SunOpta's shareholders voted on April 16, 2026 to approve the proposed all-cash acquisition by Refresco for $6.50 per share, as announced on April 17, 2026. This approval meets the key condition requiring ≥66⅔% of votes cast, a milestone highlighted in the DeepValue report as essential for the deal's progression. The transaction's completion now depends on an Ontario court Final Order expected around April 22, 2026, and antitrust clearances in the U.S., Canada, and Vietnam, with a strict cap that dissent rights not exceed 5% of shares. With shareholder consent secured, the investment thesis shifts focus to regulatory reviews and court approvals, which could still delay or terminate the deal if issues arise.

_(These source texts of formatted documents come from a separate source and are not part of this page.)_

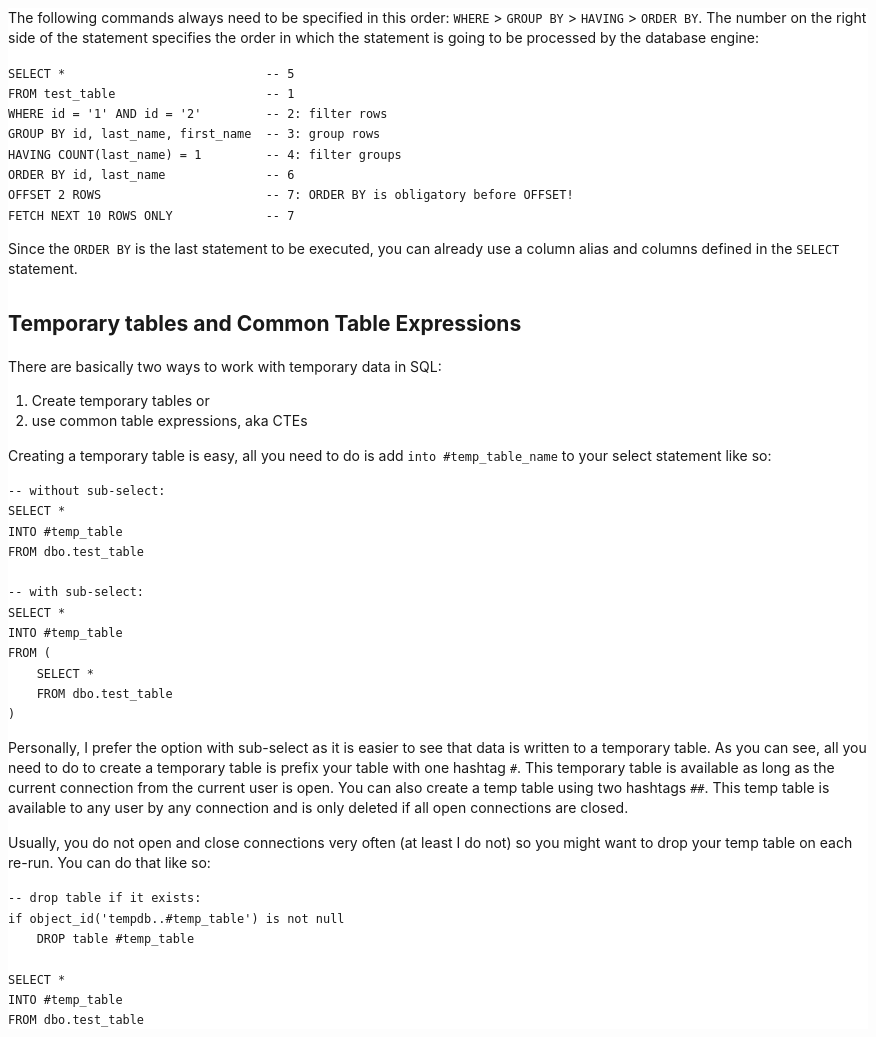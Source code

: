 The following commands always need to be specified in this order: `WHERE` > `GROUP BY` >  `HAVING` > `ORDER BY`. The number on the right side of the statement specifies the order in which the statement is going to be processed by the database engine:
```
SELECT *                            -- 5
FROM test_table                     -- 1
WHERE id = '1' AND id = '2'         -- 2: filter rows
GROUP BY id, last_name, first_name  -- 3: group rows
HAVING COUNT(last_name) = 1         -- 4: filter groups
ORDER BY id, last_name              -- 6
OFFSET 2 ROWS                       -- 7: ORDER BY is obligatory before OFFSET!
FETCH NEXT 10 ROWS ONLY             -- 7
```
Since the `ORDER BY` is the last statement to be executed, you can already use a column alias and columns defined in the `SELECT` statement.

## Temporary tables and Common Table Expressions
There are basically two ways to work with temporary data in SQL:

1. Create temporary tables or
2. use common table expressions, aka CTEs

Creating a temporary table is easy, all you need to do is add `into #temp_table_name` to your select statement like so:
```
-- without sub-select:
SELECT *
INTO #temp_table
FROM dbo.test_table

-- with sub-select:
SELECT *
INTO #temp_table 
FROM (
    SELECT *
    FROM dbo.test_table
)
```
Personally, I prefer the option with sub-select as it is easier to see that data is written to a temporary table. As you can see, all you need to do to create a temporary table is prefix your table with one hashtag `#`. This temporary table is available as long as the current connection from the current user is open. You can also create a temp table using two hashtags `##`. This temp table is available to any user by any connection and is only deleted if all open connections are closed.

Usually, you do not open and close connections very often (at least I do not) so you might want to drop your temp table on each re-run. You can do that like so:
```
-- drop table if it exists:
if object_id('tempdb..#temp_table') is not null 
	DROP table #temp_table

SELECT *
INTO #temp_table
FROM dbo.test_table
```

This event aligns with the base case scenario but does not eliminate the material downside risks associated with the leveraged standalone business if the deal fails.

Implication

The shareholder approval increases the probability of deal closure, but with the stock trading at the $6.50 offer price, upside is capped, leaving investors vulnerable to regulatory delays or failure. If antitrust reviews expand via Second Requests or if dissent exceeds 5%, the deal could break, repricing the stock to around $4.50 based on the bear scenario. Investors should closely watch for the court order by April 22 and any regulatory disclosures by June 30 to assess timing risks and potential slippage. Given SunOpta's leveraged balance sheet with net debt of $372 million and margin volatility from unhedged input costs, a deal delay would significantly impair equity value. Therefore, while this milestone is positive, the investment remains asymmetric with downside risk unless shares trade below the attractive entry point of $6.25.

Thesis delta

The thesis shifts as shareholder approval is now confirmed, reducing one execution risk and supporting the base case of a Q2 2026 close. However, the core thesis remains unchanged: at $6.50, the stock is fully valued for the deal, and the remaining regulatory and dissent risks maintain a negative asymmetry. Investors should now focus on the court order and antitrust milestones, which could still alter the timeline or outcome.